Kuşak ve Yol Girişimi’nin (KYG), uluslararası ilişkilerde birbiriyle boy ölçüşen iki ana politikadan birisi haline geldiği söylenebilir. Ülkeler arasında ihtilafları büyüten, savaşları kışkırtan emperyalist politikanın karşısında KYG, barış, işbirliği ve ortak kalkınmayı teşvik etmektedir.
ABD, bugün başta Doğu Akdeniz ve Güney Çin Denizi olmak üzere deniz ve suyollarının bütün kilit noktalarında kışkırtmalar ve komplolar düzenlemektedir. Doğu Akdeniz’de Türkiye’nin hak ve menfaatlerini gaspetmeye yönelik ABD’nin yönlendirdiği girişimler Türkiye’yi olduğu kadar Çin’i, Rusya’yı ve İran’ı; Güney Çin Denizi’nde Çin’in egemenlik haklarına karşı ABD faaliyetleri de Çin’i olduğu kadar Türkiye’yi, Rusya’yı ve İran’ı da ilgilendirmektedir. ABD’nin yaptırımlar ve askeri tehditlerle İran’ı Basra (Fars) Körfezi’ne hapsetme girişimleri için de benzer bir durum söz konusudur.

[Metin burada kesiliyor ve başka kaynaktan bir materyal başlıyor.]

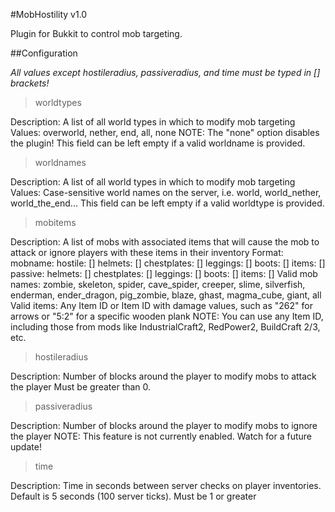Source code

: #MobHostility v1.0

Plugin for Bukkit to control mob targeting.

##Configuration

_All values except hostileradius, passiveradius, and time must be typed in [] brackets!_

> worldtypes

Description: A list of all world types in which to modify mob targeting
Values: overworld, nether, end, all, none
NOTE: The "none" option disables the plugin!
This field can be left empty if a valid worldname is provided.

> worldnames

Description: A list of all world types in which to modify mob targeting
Values: Case-sensitive world names on the server, i.e. world, world_nether, world_the_end...
This field can be left empty if a valid worldtype is provided.

> mobitems

Description: A list of mobs with associated items that will cause the mob to attack or ignore players with these items in their inventory
Format: mobname:
          hostile: []
            helmets: []
            chestplates: []
            leggings: []
            boots: []
            items: []
          passive:
            helmets: []
            chestplates: []
            leggings: []
            boots: []
            items: []
Valid mob names: zombie, skeleton, spider, cave_spider, creeper, slime, silverfish, enderman, ender_dragon, pig_zombie, blaze, ghast, magma_cube, giant, all
Valid items: Any Item ID or Item ID with damage values, such as "262" for arrows or "5:2" for a specific wooden plank
NOTE: You can use any Item ID, including those from mods like IndustrialCraft2, RedPower2, BuildCraft 2/3, etc.

> hostileradius

Description: Number of blocks around the player to modify mobs to attack the player
Must be greater than 0.

> passiveradius

Description: Number of blocks around the player to modify mobs to ignore the player
NOTE: This feature is not currently enabled. Watch for a future update!

> time

Description: Time in seconds between server checks on player inventories. Default is 5 seconds (100 server ticks).
Must be 1 or greater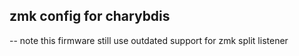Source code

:## zmk config for charybdis
-- note 
this firmware still use outdated support for zmk split listener
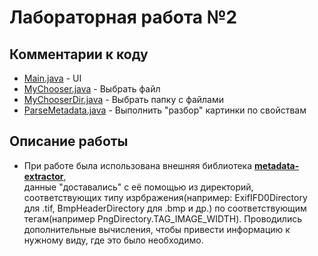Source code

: # Лабораторная работа №2

## Комментарии к коду
 - [Main.java](https://github.com/Elizaveta99/Computer_graphics_lab2/blob/master/cgLab2/src/Main.java) - UI
 - [MyChooser.java](https://github.com/Elizaveta99/Computer_graphics_lab2/blob/master/cgLab2/src/MyChooser.java) - Выбрать файл
 - [MyChooserDir.java](https://github.com/Elizaveta99/Computer_graphics_lab2/blob/master/cgLab2/src/MyChooserDir.java) - Выбрать папку с файлами
 - [ParseMetadata.java](https://github.com/Elizaveta99/Computer_graphics_lab2/blob/master/cgLab2/src/ParseMetadata.java) - Выполнить "разбор" картинки по свойствам
 
## Описание работы
* При работе была использована внешняя библиотека [**metadata-extractor**](https://github.com/drewnoakes/metadata-extractor), \
данные "доставались" с её помощью из директорий, соответствующих типу изрбражения(например: ExifIFD0Directory для .tif, BmpHeaderDirectory для .bmp и др.) по соответствующим тегам(например PngDirectory.TAG_IMAGE_WIDTH). Проводились дополнительные вычисления, чтобы привести информацию к нужному виду, где это было необходимо.
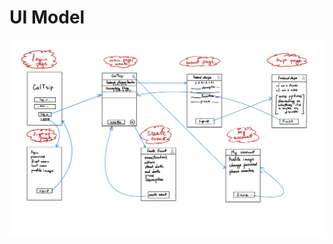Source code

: # UI Model

<img src="https://github.com/calvin-cs262-fall2021-teamC/CalTrip-project/blob/Updated-README-hyperlinks/images/UI_model.jpg"  />

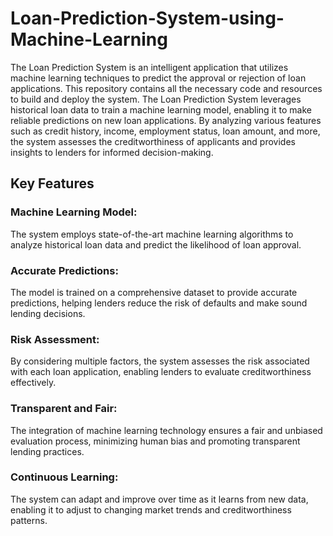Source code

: # Loan-Prediction-System-using-Machine-Learning
The Loan Prediction System is an intelligent application that utilizes machine learning techniques to predict the approval or rejection of loan applications. This repository contains all the necessary code and resources to build and deploy the system.
The Loan Prediction System leverages historical loan data to train a machine learning model, enabling it to make reliable predictions on new loan applications. By analyzing various features such as credit history, income, employment status, loan amount, and more, the system assesses the creditworthiness of applicants and provides insights to lenders for informed decision-making.

## Key Features
### Machine Learning Model: 
The system employs state-of-the-art machine learning algorithms to analyze historical loan data and predict the likelihood of loan approval.
### Accurate Predictions: 
The model is trained on a comprehensive dataset to provide accurate predictions, helping lenders reduce the risk of defaults and make sound lending decisions.
### Risk Assessment: 
By considering multiple factors, the system assesses the risk associated with each loan application, enabling lenders to evaluate creditworthiness effectively.
### Transparent and Fair: 
The integration of machine learning technology ensures a fair and unbiased evaluation process, minimizing human bias and promoting transparent lending practices.
### Continuous Learning: 
The system can adapt and improve over time as it learns from new data, enabling it to adjust to changing market trends and creditworthiness patterns.
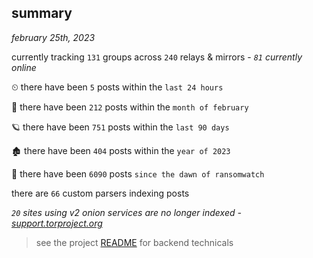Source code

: 
## summary
_february 25th, 2023_

currently tracking `131` groups across `240` relays & mirrors - _`81` currently online_

⏲ there have been `5` posts within the `last 24 hours`

🦈 there have been `212` posts within the `month of february`

🪐 there have been `751` posts within the `last 90 days`

🏚 there have been `404` posts within the `year of 2023`

🦕 there have been `6090` posts `since the dawn of ransomwatch`

there are `66` custom parsers indexing posts

_`20` sites using v2 onion services are no longer indexed - [support.torproject.org](https://support.torproject.org/onionservices/v2-deprecation/)_

> see the project [README](https://github.com/joshhighet/ransomwatch#ransomwatch--) for backend technicals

KYG ise; başlangıçta Asya ile Avrupa ve Afrika arasında sağlam temellere dayanan işbirliklerinin inşası için önemli ilerlemeler kaydetmiş ve ilk başarılı sonuçlarını almaya başlamıştır. Sadece Çin ve çevresindeki ülkeler arasındaki ortaklıklar değil Afrika’dan Avrupa’ya kadar KYG konusunda önemli işbirlikleri gerçekleştirilmiştir. Bunlardan en önemlisi; Mart 2019’da İtalya’nın, Çin ile geniş çaplı bir mutabakat muhtırası imzalayarak KYG’ye katılan ilk G7 mensubu Avrupa ülkesi olmasıdır.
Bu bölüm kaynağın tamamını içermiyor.